(Task data begins)

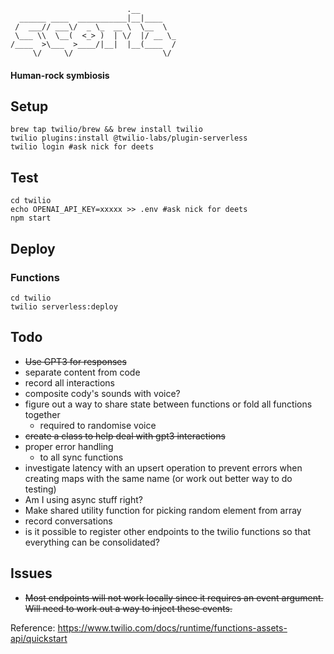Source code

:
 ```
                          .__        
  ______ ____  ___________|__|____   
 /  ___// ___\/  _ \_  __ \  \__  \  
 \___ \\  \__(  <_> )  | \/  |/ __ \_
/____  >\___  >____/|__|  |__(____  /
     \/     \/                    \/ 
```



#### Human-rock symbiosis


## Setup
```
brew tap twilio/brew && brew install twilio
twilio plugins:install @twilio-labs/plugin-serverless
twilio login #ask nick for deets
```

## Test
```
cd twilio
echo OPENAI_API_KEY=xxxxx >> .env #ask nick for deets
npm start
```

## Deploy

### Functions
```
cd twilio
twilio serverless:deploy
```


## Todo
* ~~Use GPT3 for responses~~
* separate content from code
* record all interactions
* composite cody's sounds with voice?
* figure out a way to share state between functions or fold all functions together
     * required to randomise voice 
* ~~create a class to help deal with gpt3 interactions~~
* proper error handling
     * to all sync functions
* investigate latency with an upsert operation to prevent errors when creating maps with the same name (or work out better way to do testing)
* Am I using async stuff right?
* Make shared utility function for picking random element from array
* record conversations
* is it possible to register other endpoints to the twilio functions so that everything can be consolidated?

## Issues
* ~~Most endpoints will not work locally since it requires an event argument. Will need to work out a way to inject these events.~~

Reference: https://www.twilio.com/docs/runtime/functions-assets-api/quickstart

(Task data ends)
(Task data begins)

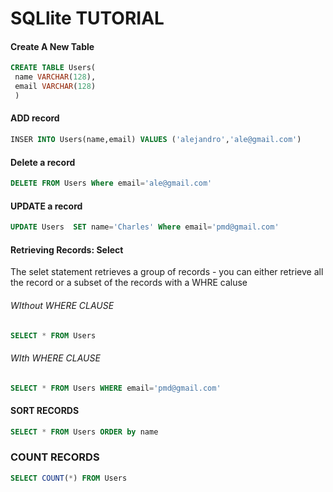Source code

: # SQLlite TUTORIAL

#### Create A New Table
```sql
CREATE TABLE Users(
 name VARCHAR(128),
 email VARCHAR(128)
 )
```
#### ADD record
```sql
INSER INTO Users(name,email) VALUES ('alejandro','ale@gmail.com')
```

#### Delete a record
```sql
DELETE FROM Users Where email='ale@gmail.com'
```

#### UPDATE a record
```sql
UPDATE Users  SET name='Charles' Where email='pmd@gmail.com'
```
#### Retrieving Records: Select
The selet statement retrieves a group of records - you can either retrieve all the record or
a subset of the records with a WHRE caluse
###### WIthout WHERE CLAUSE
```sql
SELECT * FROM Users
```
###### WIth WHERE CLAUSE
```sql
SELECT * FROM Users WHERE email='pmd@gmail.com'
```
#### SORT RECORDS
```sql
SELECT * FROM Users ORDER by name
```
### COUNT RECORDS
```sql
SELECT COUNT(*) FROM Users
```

(Task data ends)

#### What the task requires:
Count how many lines in the data above include the string "email", and write only that number.

#### Exercise output:
5